Alle Rechte vorbehalten

Umschlaggestaltung: Wolfgang Heinzel

Umschlagmotiv: plainpicture/Millennium

eBook-Produktion: VerlagsService Dietmar Schmitz GmbH, Heimstetten

ISBN 978-3-7844-8219-4

Präambel

Den Namen des Rechts würde man nicht kennen, wenn es das Ungerechte nicht gäbe.

(Heraklit von Ephesus)

Das einzige, das mich hochhält, ist die Hoffnung auf den Tag der Rache, auch wenn er noch so fern ist.

(Rudolf Heß an seine Eltern 1919)

Einleitung.

Von den schlimmen Vorzeichen, die sich aus der Vergangenheit ergeben.

Las Vegas, 3. Mai 2013.

Ewald Steuben troff ein Speichelfaden aus dem halb geöffneten Mund. Über der Brust wurde es kalt und nass. Träume und Visionen quälten ihn zwischen den Medikamentengaben, sie schmeckten nach Blut, Schweiß und Tod. Erinnerungsfetzen, zu dem Quilt zusammengenäht, in dem der Doktor aus Deutschland lebendig aufgebahrt lag. Ewald Steuben war am Leben wie das Schimmelgeflecht an der Zimmerdecke.
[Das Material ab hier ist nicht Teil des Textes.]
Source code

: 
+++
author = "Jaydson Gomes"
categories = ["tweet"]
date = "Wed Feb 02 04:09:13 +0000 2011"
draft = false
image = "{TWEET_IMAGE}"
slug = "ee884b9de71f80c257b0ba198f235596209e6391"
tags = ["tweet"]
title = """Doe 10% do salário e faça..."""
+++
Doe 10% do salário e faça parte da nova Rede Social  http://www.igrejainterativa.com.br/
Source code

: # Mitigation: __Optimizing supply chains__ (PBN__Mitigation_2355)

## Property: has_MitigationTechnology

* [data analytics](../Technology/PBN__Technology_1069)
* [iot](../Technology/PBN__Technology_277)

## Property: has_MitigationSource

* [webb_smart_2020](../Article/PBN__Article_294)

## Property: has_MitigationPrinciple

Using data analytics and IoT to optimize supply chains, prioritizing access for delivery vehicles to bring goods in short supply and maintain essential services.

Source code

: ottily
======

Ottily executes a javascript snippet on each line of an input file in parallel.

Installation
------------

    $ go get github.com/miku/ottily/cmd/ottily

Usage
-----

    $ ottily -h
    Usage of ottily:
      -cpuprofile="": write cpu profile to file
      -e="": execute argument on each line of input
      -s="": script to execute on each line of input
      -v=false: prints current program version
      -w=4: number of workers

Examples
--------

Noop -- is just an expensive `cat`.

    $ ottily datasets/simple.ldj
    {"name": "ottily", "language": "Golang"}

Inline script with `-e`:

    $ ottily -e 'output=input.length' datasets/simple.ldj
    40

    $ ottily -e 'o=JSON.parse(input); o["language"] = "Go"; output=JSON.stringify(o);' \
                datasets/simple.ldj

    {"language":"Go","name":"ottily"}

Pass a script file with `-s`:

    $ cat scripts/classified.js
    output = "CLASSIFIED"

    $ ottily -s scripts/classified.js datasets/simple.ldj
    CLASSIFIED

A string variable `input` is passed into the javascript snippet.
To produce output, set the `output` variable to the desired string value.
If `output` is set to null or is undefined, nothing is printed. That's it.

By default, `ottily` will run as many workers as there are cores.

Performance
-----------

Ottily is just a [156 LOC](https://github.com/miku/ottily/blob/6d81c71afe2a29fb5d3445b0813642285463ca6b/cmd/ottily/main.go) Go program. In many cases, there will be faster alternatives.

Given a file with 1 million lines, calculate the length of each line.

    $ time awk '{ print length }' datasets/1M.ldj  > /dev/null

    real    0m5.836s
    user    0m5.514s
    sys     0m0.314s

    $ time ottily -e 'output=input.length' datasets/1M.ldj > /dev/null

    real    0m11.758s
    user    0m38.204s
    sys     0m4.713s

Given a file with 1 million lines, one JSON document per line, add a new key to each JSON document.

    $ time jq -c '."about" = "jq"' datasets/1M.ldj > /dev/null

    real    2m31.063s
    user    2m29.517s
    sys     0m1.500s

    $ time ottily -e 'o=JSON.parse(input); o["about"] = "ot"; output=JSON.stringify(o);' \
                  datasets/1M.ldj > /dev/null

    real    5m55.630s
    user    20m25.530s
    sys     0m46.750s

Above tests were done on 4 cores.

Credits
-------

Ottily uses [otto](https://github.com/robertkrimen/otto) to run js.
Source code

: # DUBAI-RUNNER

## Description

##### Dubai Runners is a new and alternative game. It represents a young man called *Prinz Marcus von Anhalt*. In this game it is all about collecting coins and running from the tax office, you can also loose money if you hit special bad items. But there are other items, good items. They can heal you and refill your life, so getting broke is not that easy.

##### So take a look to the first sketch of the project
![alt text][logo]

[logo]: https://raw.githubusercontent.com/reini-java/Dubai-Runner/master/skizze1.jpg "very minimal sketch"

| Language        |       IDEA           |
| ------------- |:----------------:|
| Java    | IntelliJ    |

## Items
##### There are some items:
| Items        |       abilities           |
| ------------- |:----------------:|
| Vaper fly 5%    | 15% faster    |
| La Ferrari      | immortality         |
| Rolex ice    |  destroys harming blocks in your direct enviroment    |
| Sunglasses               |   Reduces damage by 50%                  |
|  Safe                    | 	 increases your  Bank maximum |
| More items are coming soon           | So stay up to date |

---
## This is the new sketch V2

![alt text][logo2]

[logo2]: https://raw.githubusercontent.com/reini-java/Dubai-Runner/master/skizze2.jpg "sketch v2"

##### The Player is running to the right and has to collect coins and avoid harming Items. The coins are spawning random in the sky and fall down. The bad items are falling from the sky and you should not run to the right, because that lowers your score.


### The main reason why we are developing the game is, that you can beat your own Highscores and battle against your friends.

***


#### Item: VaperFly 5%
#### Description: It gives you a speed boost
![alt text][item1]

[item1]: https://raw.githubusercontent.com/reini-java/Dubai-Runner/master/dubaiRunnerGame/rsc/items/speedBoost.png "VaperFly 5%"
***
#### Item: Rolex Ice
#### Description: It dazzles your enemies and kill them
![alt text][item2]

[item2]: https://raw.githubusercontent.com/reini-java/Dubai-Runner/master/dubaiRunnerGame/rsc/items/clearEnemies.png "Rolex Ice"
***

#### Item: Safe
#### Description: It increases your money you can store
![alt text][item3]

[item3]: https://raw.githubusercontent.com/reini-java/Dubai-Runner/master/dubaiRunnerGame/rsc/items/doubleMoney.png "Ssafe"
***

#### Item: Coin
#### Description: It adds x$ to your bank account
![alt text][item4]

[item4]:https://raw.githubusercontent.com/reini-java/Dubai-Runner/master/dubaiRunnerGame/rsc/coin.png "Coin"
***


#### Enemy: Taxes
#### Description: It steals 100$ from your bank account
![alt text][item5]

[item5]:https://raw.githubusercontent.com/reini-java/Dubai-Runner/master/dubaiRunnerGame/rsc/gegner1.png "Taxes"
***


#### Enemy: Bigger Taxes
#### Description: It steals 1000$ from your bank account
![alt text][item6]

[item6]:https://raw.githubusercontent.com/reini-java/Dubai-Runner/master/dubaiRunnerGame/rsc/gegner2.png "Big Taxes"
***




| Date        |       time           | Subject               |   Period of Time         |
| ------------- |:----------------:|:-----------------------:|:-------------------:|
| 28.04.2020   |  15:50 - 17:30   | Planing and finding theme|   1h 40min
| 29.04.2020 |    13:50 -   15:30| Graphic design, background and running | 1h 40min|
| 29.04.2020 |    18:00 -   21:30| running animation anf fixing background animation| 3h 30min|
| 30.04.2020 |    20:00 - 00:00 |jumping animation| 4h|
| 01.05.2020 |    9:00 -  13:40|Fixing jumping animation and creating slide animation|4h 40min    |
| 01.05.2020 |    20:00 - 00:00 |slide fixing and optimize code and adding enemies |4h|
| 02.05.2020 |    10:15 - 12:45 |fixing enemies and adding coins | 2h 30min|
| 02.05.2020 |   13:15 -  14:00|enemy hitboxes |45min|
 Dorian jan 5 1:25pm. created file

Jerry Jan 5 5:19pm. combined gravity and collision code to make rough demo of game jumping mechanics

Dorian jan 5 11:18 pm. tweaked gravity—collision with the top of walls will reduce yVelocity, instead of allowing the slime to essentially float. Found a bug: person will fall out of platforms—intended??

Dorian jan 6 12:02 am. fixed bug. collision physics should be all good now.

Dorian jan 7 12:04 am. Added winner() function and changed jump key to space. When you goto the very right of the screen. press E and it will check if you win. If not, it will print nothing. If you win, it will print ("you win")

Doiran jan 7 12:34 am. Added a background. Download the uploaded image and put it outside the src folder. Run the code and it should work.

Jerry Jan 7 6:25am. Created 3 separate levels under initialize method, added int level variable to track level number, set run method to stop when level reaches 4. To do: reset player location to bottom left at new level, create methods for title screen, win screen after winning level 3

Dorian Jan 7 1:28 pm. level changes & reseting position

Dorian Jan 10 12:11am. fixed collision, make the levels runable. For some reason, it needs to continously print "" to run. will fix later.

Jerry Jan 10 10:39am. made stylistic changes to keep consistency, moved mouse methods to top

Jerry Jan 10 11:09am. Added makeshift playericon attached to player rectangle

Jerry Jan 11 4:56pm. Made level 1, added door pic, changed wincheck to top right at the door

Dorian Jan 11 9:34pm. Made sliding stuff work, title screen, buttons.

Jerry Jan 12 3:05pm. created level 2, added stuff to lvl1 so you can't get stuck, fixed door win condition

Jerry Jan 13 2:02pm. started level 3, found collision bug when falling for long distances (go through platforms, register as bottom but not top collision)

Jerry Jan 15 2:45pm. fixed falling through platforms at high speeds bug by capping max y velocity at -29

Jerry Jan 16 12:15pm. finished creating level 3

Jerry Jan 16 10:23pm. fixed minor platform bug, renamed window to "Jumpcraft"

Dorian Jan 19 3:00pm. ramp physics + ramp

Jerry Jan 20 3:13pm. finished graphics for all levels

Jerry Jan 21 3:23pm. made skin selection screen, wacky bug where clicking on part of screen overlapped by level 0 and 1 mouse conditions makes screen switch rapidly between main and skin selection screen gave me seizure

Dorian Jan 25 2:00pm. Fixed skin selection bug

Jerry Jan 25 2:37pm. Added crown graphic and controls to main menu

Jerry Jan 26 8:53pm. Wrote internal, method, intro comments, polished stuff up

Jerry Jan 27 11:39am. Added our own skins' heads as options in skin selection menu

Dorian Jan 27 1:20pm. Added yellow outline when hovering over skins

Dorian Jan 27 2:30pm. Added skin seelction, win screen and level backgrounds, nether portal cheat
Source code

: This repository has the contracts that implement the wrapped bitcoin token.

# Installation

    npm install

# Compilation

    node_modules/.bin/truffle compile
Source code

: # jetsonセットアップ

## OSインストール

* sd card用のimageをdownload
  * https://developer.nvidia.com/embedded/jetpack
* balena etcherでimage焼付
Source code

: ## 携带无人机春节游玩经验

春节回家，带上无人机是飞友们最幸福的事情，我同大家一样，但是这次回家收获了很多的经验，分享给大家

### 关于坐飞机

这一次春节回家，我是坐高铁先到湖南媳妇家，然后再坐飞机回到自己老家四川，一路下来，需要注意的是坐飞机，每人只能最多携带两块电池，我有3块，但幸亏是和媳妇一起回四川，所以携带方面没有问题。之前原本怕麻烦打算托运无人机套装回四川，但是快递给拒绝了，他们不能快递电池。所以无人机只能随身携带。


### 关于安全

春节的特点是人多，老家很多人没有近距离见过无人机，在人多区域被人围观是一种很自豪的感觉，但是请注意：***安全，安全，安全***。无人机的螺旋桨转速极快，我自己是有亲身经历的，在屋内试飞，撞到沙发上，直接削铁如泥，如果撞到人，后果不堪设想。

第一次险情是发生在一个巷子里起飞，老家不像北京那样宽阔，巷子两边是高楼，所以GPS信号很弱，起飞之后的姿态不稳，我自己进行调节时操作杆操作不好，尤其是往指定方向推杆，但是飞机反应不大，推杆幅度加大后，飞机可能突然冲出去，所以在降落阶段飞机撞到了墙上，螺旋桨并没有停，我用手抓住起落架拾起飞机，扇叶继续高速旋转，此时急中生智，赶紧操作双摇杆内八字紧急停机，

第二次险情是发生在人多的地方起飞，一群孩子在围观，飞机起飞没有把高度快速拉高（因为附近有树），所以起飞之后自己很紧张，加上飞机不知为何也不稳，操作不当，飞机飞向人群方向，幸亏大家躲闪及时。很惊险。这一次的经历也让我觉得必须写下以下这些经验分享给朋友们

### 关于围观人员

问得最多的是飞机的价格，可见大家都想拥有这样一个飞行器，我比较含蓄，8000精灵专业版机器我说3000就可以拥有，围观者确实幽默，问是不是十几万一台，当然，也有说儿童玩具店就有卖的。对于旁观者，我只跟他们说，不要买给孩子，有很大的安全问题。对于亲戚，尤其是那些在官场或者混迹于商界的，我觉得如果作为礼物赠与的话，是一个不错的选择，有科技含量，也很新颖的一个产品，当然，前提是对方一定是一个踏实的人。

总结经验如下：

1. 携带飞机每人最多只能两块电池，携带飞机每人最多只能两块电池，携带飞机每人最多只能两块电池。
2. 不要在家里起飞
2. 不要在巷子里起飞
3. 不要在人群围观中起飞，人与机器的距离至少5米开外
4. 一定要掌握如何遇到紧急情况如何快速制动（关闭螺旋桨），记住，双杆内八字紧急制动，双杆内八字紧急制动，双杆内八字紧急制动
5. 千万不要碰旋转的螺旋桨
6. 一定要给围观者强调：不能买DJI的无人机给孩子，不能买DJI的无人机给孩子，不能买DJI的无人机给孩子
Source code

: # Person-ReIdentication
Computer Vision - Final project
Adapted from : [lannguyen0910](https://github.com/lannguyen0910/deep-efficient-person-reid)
Das Licht der Neonlampen blendete, unter der Weste war es heiß. Steuben vegetierte vor sich hin, tagein und tagaus. Rannte er mit der Stirn gegen die Wand, in der Hoffnung, die Endlosschleife in seinem Kopf zu verfinstern und die Tonspur zu überbrüllen, neutralisierten Schaumstoff und Kunstleder der Zellenpolsterung den Befreiungsschlag. Ewald Steuben stürzte dann auf den Boden zurück und blieb ganz still auf dem Rücken liegen, stumm und duldsam wie ein Mistkäfer in der eigenen Scheiße.

Der Pfleger überprüfte durch das Sichtfenster die Lage im Kriseninterventionsraum und entriegelte dann die Tür. Er drängte in die Weichzelle, packte den Insassen am Schlafittchen und zog ihn auf die Füße. Nicht zu glauben, dass dieses Häufchen Mensch ein Doktor der Naturwissenschaften gewesen war, ein Kybernetiker von Weltruf aus Berlin. Nirgends war man so am Ende wie im Babel inmitten der Mojave-Wüste von Nevada. Hunter S. Thompson hatte das Kind beim Namen genannt: For a loser, Vegas is the meanest town on earth. Fear and Loathing in Las Vegas. Der Kraut in der Gummizelle war dafür der beste Beweis.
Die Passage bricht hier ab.